Tuvo, además, que enfrentarse con las protestas de los compañeros, que se negaban a aceptar las más mínimas variaciones penales o cultuales que los tiempos exigían, pero que ellos no habían visto practicar a Mahoma, y que podríamos resumir en la conducta a seguir con las mujeres que llevaban separadas de sus maridos seis meses y daban a luz antes de los nueve (algunos juristas posteriores imaginarían la doctrina del niño dormido, admitiendo que el feto podría permanecer hasta ¡cinco años! sin ver la luz); el aumento del número de arracas en ciertas ceremonias de la peregrinación; la facultad de un esclavo musulmán de dar seguro a enemigos infieles, etc.

Las acusaciones más objetivas le vinieron por haber protegido a personajes detestados por el Profeta: éste había maldecido a al-Hakam b. abi-l-As b. Umayya b. Abd al-Sams y lo había desterrado a Taif. Técnicamente esta maldición y según la costumbre semítica, debía proseguir durante cuatro generaciones y alcanzar a su hijo, el futuro califa Marwán. Pero en el momento de pronunciarla, éste había nacido ya y por tanto, y contra lo que muchos contemporáneos creyeron, no podía legalmente afectarle. En cambio, sí verían con malos ojos que el Califa permitiera a al-Hakam volver a Medina y el que tomara por consejero al joven Marwán. Y lo mismo ocurrió con el hermano de leche (este vínculo se ha mantenido vivo casi hasta nuestros días) del Califa, Abd Allah b. Sad b. abi Sarh, secretario del Profeta, que se vanaglorió en algún momento de no haber escrito al pie de la letra la revelación (cf. pág. 112).
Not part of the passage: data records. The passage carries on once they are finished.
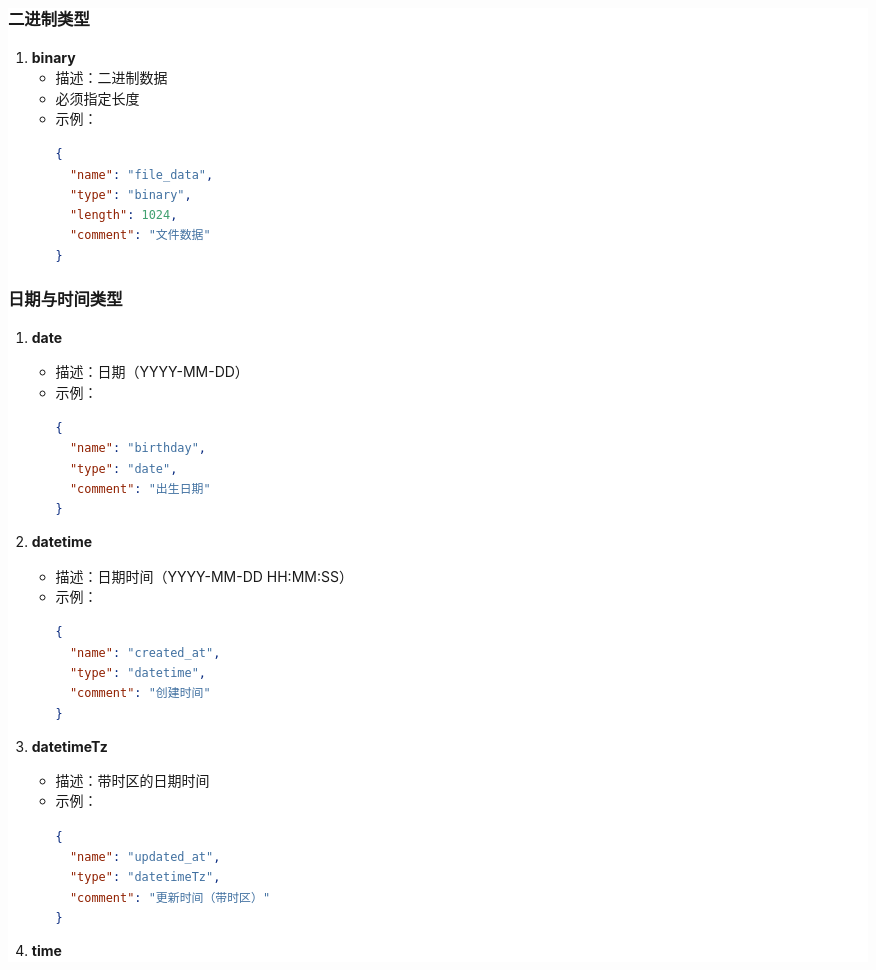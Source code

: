 ### 二进制类型

1. **binary**
   - 描述：二进制数据
   - 必须指定长度
   - 示例：
     ```json
     {
       "name": "file_data",
       "type": "binary",
       "length": 1024,
       "comment": "文件数据"
     }
     ```

### 日期与时间类型

1. **date**

   - 描述：日期（YYYY-MM-DD）
   - 示例：
     ```json
     {
       "name": "birthday",
       "type": "date",
       "comment": "出生日期"
     }
     ```

2. **datetime**

   - 描述：日期时间（YYYY-MM-DD HH:MM:SS）
   - 示例：
     ```json
     {
       "name": "created_at",
       "type": "datetime",
       "comment": "创建时间"
     }
     ```

3. **datetimeTz**

   - 描述：带时区的日期时间
   - 示例：
     ```json
     {
       "name": "updated_at",
       "type": "datetimeTz",
       "comment": "更新时间（带时区）"
     }
     ```

4. **time**
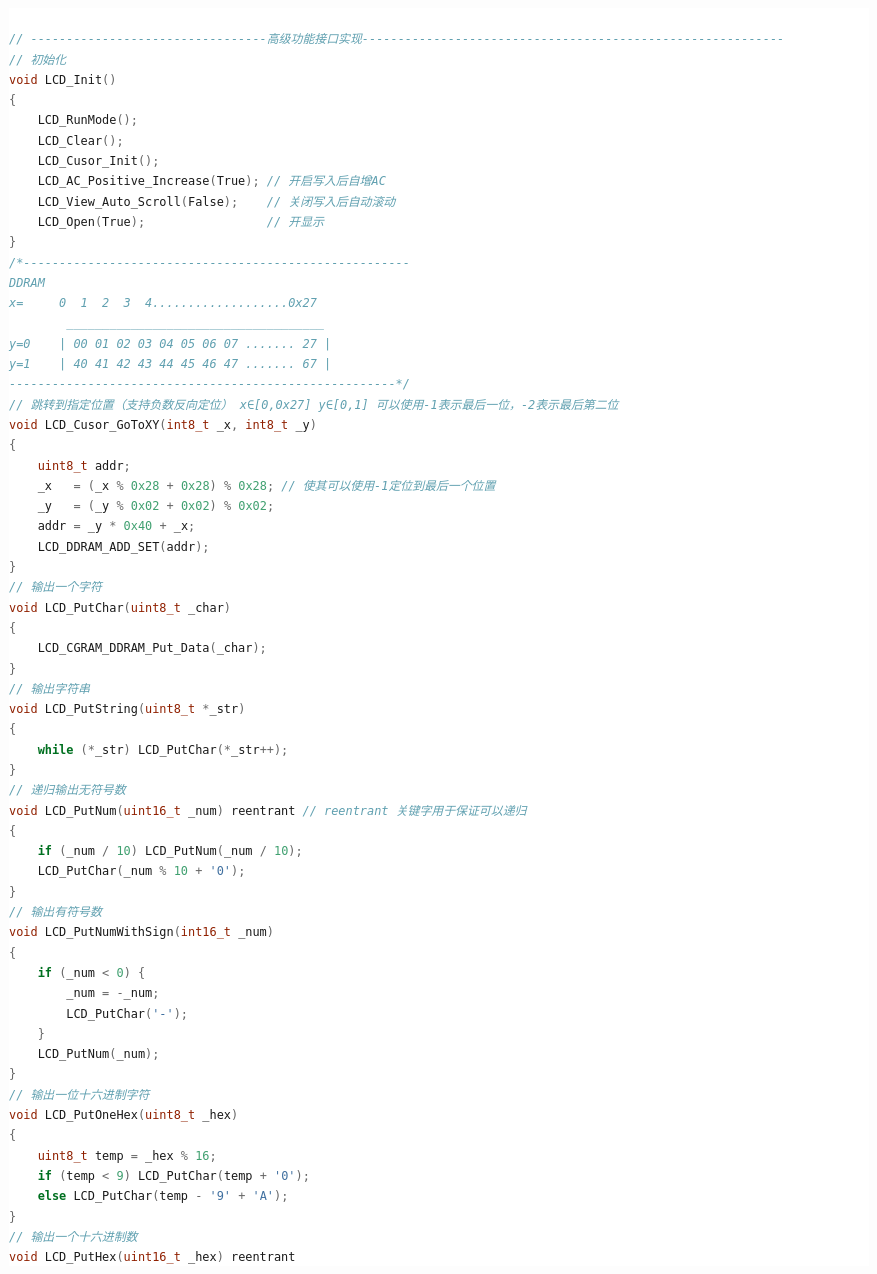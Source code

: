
 ```c

// ---------------------------------高级功能接口实现-----------------------------------------------------------
// 初始化
void LCD_Init()
{
    LCD_RunMode();
    LCD_Clear();
    LCD_Cusor_Init();
    LCD_AC_Positive_Increase(True); // 开启写入后自增AC
    LCD_View_Auto_Scroll(False);    // 关闭写入后自动滚动
    LCD_Open(True);                 // 开显示
}
/*------------------------------------------------------
DDRAM
x=     0  1  2  3  4...................0x27
        ____________________________________
y=0    | 00 01 02 03 04 05 06 07 ....... 27 |
y=1    | 40 41 42 43 44 45 46 47 ....... 67 |
------------------------------------------------------*/
// 跳转到指定位置（支持负数反向定位） x∈[0,0x27] y∈[0,1] 可以使用-1表示最后一位，-2表示最后第二位
void LCD_Cusor_GoToXY(int8_t _x, int8_t _y)
{
    uint8_t addr;
    _x   = (_x % 0x28 + 0x28) % 0x28; // 使其可以使用-1定位到最后一个位置
    _y   = (_y % 0x02 + 0x02) % 0x02;
    addr = _y * 0x40 + _x;
    LCD_DDRAM_ADD_SET(addr);
}
// 输出一个字符
void LCD_PutChar(uint8_t _char)
{
    LCD_CGRAM_DDRAM_Put_Data(_char);
}
// 输出字符串
void LCD_PutString(uint8_t *_str)
{
    while (*_str) LCD_PutChar(*_str++);
}
// 递归输出无符号数
void LCD_PutNum(uint16_t _num) reentrant // reentrant 关键字用于保证可以递归
{
    if (_num / 10) LCD_PutNum(_num / 10);
    LCD_PutChar(_num % 10 + '0');
}
// 输出有符号数
void LCD_PutNumWithSign(int16_t _num)
{
    if (_num < 0) {
        _num = -_num;
        LCD_PutChar('-');
    }
    LCD_PutNum(_num);
}
// 输出一位十六进制字符
void LCD_PutOneHex(uint8_t _hex)
{
    uint8_t temp = _hex % 16;
    if (temp < 9) LCD_PutChar(temp + '0');
    else LCD_PutChar(temp - '9' + 'A');
}
// 输出一个十六进制数
void LCD_PutHex(uint16_t _hex) reentrant
```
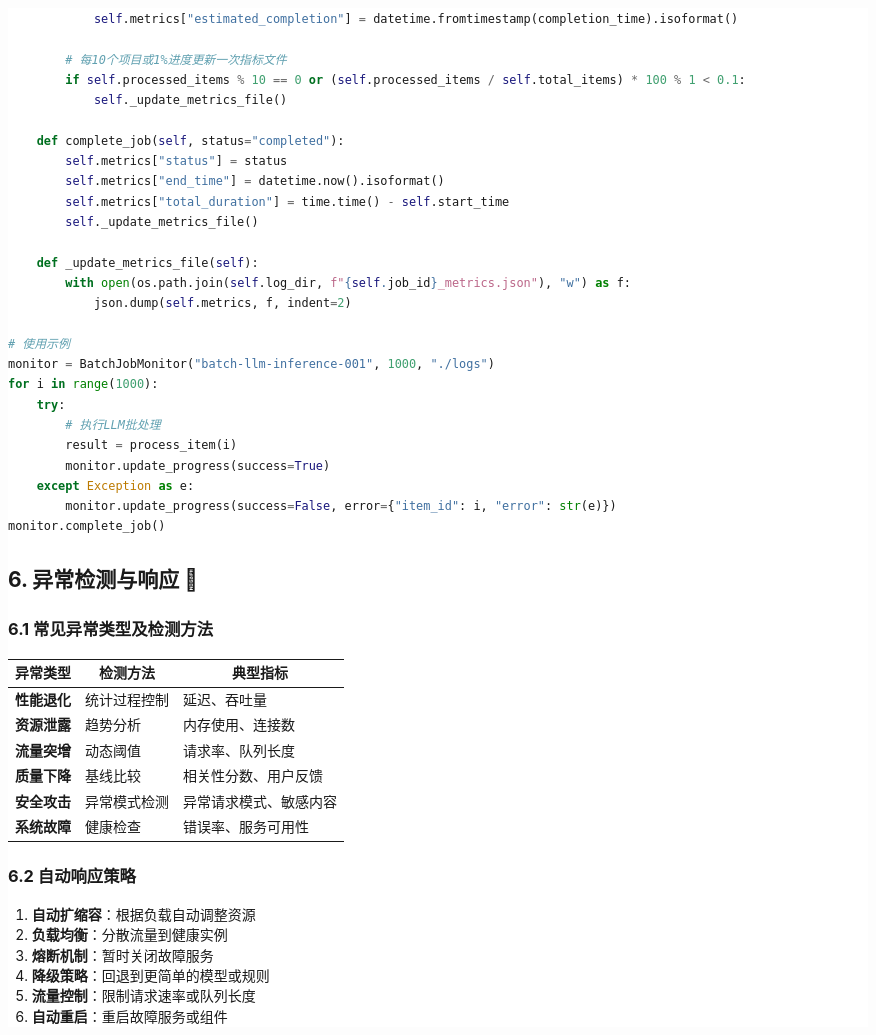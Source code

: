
 ```python
            self.metrics["estimated_completion"] = datetime.fromtimestamp(completion_time).isoformat()
        
        # 每10个项目或1%进度更新一次指标文件
        if self.processed_items % 10 == 0 or (self.processed_items / self.total_items) * 100 % 1 < 0.1:
            self._update_metrics_file()
    
    def complete_job(self, status="completed"):
        self.metrics["status"] = status
        self.metrics["end_time"] = datetime.now().isoformat()
        self.metrics["total_duration"] = time.time() - self.start_time
        self._update_metrics_file()
    
    def _update_metrics_file(self):
        with open(os.path.join(self.log_dir, f"{self.job_id}_metrics.json"), "w") as f:
            json.dump(self.metrics, f, indent=2)

# 使用示例
monitor = BatchJobMonitor("batch-llm-inference-001", 1000, "./logs")
for i in range(1000):
    try:
        # 执行LLM批处理
        result = process_item(i)
        monitor.update_progress(success=True)
    except Exception as e:
        monitor.update_progress(success=False, error={"item_id": i, "error": str(e)})
monitor.complete_job()
```

## 6. 异常检测与响应 🚨

### 6.1 常见异常类型及检测方法

| 异常类型 | 检测方法 | 典型指标 |
|---------|---------|---------|
| **性能退化** | 统计过程控制 | 延迟、吞吐量 |
| **资源泄露** | 趋势分析 | 内存使用、连接数 |
| **流量突增** | 动态阈值 | 请求率、队列长度 |
| **质量下降** | 基线比较 | 相关性分数、用户反馈 |
| **安全攻击** | 异常模式检测 | 异常请求模式、敏感内容 |
| **系统故障** | 健康检查 | 错误率、服务可用性 |

### 6.2 自动响应策略

1. **自动扩缩容**：根据负载自动调整资源
2. **负载均衡**：分散流量到健康实例
3. **熔断机制**：暂时关闭故障服务
4. **降级策略**：回退到更简单的模型或规则
5. **流量控制**：限制请求速率或队列长度
6. **自动重启**：重启故障服务或组件

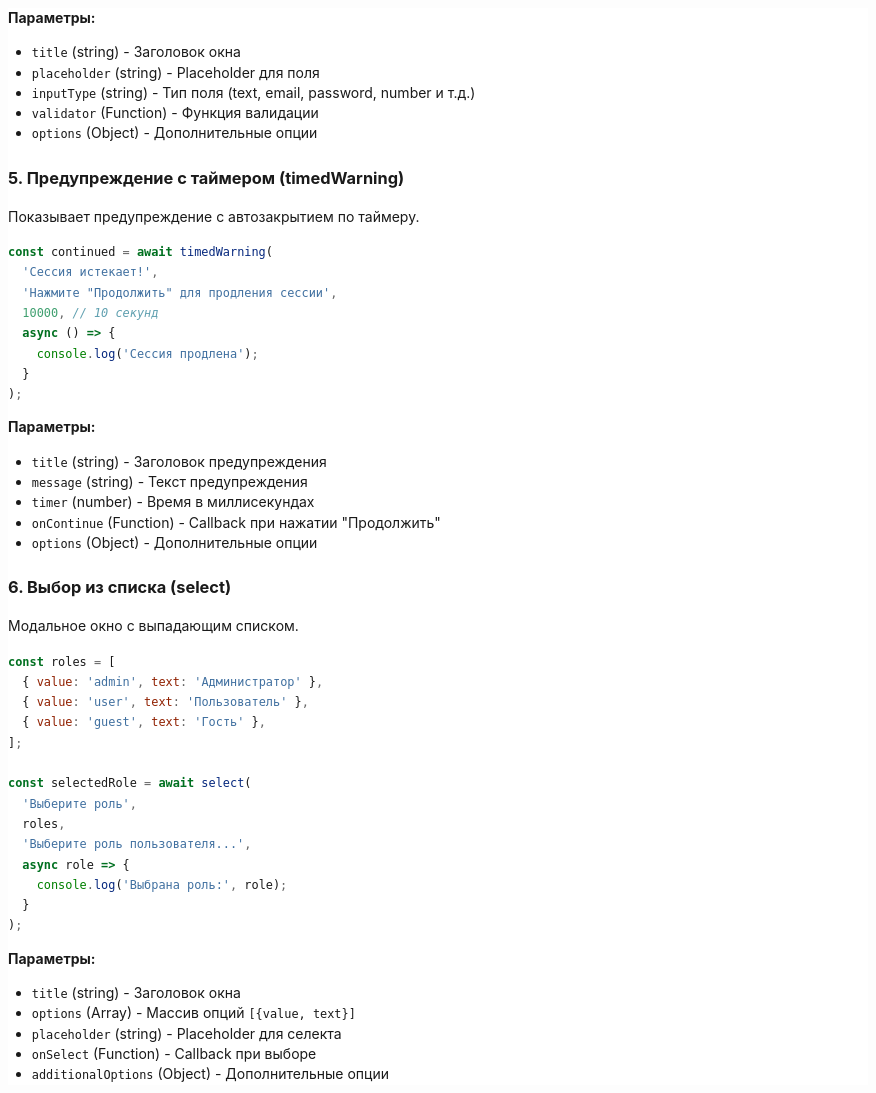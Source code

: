 **Параметры:**

- `title` (string) - Заголовок окна
- `placeholder` (string) - Placeholder для поля
- `inputType` (string) - Тип поля (text, email, password, number и т.д.)
- `validator` (Function) - Функция валидации
- `options` (Object) - Дополнительные опции

### 5. Предупреждение с таймером (timedWarning)

Показывает предупреждение с автозакрытием по таймеру.

```javascript
const continued = await timedWarning(
  'Сессия истекает!',
  'Нажмите "Продолжить" для продления сессии',
  10000, // 10 секунд
  async () => {
    console.log('Сессия продлена');
  }
);
```

**Параметры:**

- `title` (string) - Заголовок предупреждения
- `message` (string) - Текст предупреждения
- `timer` (number) - Время в миллисекундах
- `onContinue` (Function) - Callback при нажатии "Продолжить"
- `options` (Object) - Дополнительные опции

### 6. Выбор из списка (select)

Модальное окно с выпадающим списком.

```javascript
const roles = [
  { value: 'admin', text: 'Администратор' },
  { value: 'user', text: 'Пользователь' },
  { value: 'guest', text: 'Гость' },
];

const selectedRole = await select(
  'Выберите роль',
  roles,
  'Выберите роль пользователя...',
  async role => {
    console.log('Выбрана роль:', role);
  }
);
```

**Параметры:**

- `title` (string) - Заголовок окна
- `options` (Array) - Массив опций `[{value, text}]`
- `placeholder` (string) - Placeholder для селекта
- `onSelect` (Function) - Callback при выборе
- `additionalOptions` (Object) - Дополнительные опции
Utmán intentó seguir, hasta donde pudo, la política de Umar: condenó a muerte a los ilusionistas, desarrollando así la ley (7, 101/103-123/126) aplicada a los magos egipcios por el Faraón, y continuó delegando sus atribuciones judiciales en compañeros residentes en distintas ciudades del imperio que tuvieran un buen conocimiento de la moral y de la ley coránica. Éstos recibieron el nombre de cadíes, que, como los árbitros y oradores preislámicos, se subían a una tarima (palabra española de origen árabe: tarima) y, como ocurría en muchos pueblos orientales, llevaban en la mano una vara de mando (anaza o harba), símbolo que parece remontar al mundo sudárabe, a la Persia aqueménida y aún más allá (a la lanza de Marduk), y que ha pervivido en España hasta nuestros días. De aquí el báculo de los sacerdotes y que la ruptura de este símbolo signifique el fin de la autoridad, como indica Ibn Qutayba (m. 276/ 889): Se rompe el bastón y se disuelve la asamblea.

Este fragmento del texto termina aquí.